Vaine terreur, dit M. Berlier; ou du moins elle sera plus que balancée par l'espoir de voir le donataire obtenir des enfans auxquels il transmettra le bénéfice du don sans altération d'un autre côté, si le donateur a quelque crainte, il pourra stipuler le retour; et même, s'il est ascendant, il pourra s'en dispenser, puisqu'à ce titre, et d'après ce qui doit être proposé, il devra, à défaut de descendans du donataire, succéder à celui-ci dans les biens venant de lui.

L'expérience, d'ailleurs, répond mieux que tous les raisonnemens à l'objection qui est faite se mariait-on moins, et les donations en faveur des mariages étaient-elles plus rares en pays de droit écrit, où la règle paterna paternis était inconnue, que dans les pays où elle était admise?

M. Berlier termine en observant que le système proposé par la section, et qui n'est que le maintien de la nouvelle législation en ce point, a pour lui l'avantage d'une épreuve de neuf années, et l'assentiment de presque tous les tribunaux consultés : ce qui n'est pas un faible argument en sa faveur, surtout quand on considère à quelle rigueur on est disposé aujourd'hui envers tout ce qui fut fait à cette époque. M. PORTALIS dit qu'il n'admet avec aucune modification la règle paterna paternis.

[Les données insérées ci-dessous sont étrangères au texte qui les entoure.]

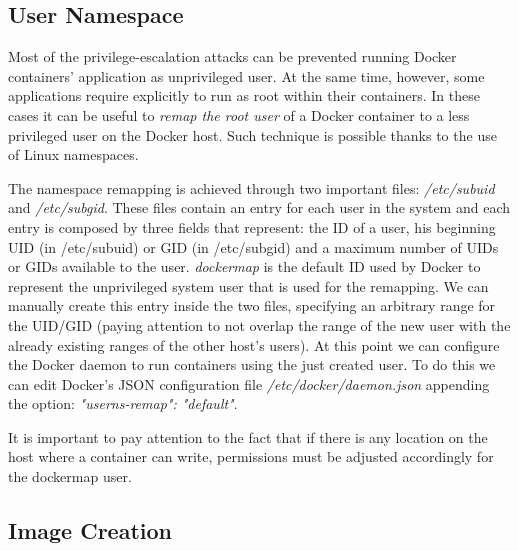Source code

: \documentclass[a4paper,12pt]{article}
\begin{document}
\subsection{User Namespace}

Most of the privilege-escalation attacks can be prevented running Docker
containers' application as unprivileged user. At the same time, however, some
applications require explicitly to run as root within their containers. In these
cases it can be useful to \textit{remap the root user} \cite{isolate_namespace}
of a Docker container to a less privileged user on the Docker host. Such
technique is possible thanks to the use of Linux namespaces. \par The namespace
remapping is achieved through two important files: \textit{/etc/subuid} and
\textit{/etc/subgid}. These files contain an entry for each user in the system
and each entry is composed by three fields that represent: the ID of a user, his
beginning UID (in /etc/subuid) or GID (in /etc/subgid) and a maximum number of
UIDs or GIDs available to the user. \textit{dockermap} is the default ID used by
Docker to represent the unprivileged system user that is used for the remapping.
We can manually create this entry inside the two files, specifying an arbitrary
range for the UID/GID (paying attention to not overlap the range of the new user
with the already existing ranges of the other host's users). At this point we
can configure the Docker daemon to run containers using the just created user.
To do this we can edit Docker's JSON configuration file
\textit{/etc/docker/daemon.json} appending the option: \textit{"userns-remap":
"default"}. \par It is important to pay attention to the fact that if there is any
location on the host where a container can write, permissions must be
adjusted accordingly for the dockermap user. 

\subsection{Image Creation}
\end{document}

Celui qui succède devient propriétaire; il peut donc disposer. S'il en était autrement, la propriété ne serait plus dans l'individu, elle serait dans la famille entière. Lorsque l'héritier dissipe, sa famille perd les biens sans retour; elle ne peut pas avoir plus de prétention à la propriété, par cela seul que le possesseur des biens n'a pas été un dissipateur. La présomption de l'affection doit sans doute être consultée, mais dans le propriétaire actuel seulement.

Au surplus, les considérations qui ont fait supprimer le système des propres doivent aussi faire écarter la règle paterna paternis.

Les articles 16 et 17 sont adoptés.

Les articles 18, 19, 20, 21 et 22 sont adoptés.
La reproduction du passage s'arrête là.